The notebook shows how to work through the steps and prepare a small sample recipe dataset, generate both text and image embeddings, store everything efficiently in LanceDB, and then build a PydanticAI agent with custom tools to query it. You’ll finish by testing the agent against a few example questions to see the full multimodal flow end to end.

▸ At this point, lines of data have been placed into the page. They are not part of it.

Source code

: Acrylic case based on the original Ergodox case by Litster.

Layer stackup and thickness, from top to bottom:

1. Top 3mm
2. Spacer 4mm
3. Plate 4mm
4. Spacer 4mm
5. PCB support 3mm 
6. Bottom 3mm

Option 2: Demo Application (Local Setup)

The demo application is the full codebase: you’ll download and process a real recipe dataset with thousands of items, run a Streamlit chat interface that supports image upload, and follow a structure that includes production-minded touches like error handling, logging, and monitoring. Everything you need to deploy is included.

Download Tutorial Files

Download the files for the full demo application here.

Dataset Information

  • Source: Kaggle Recipe Dataset
  • Size: Thousands of recipes with images
  • Format: CSV file with recipe data and image references

Setup

# 1. Extract the downloaded files to a folder
# 2. Navigate to the folder in terminal
cd multimodal-recipe-agent

# 3. Install dependencies with uv
uv sync

# 4. Download the Kaggle dataset
# Visit: https://www.kaggle.com/datasets/pes12017000148/food-ingredients-and-recipe-dataset-with-images
# Extract recipes.csv to the data/ folder

# 5. Import the dataset
uv run python import.py

# 6. Run the complete Streamlit chat application
uv run streamlit run app.py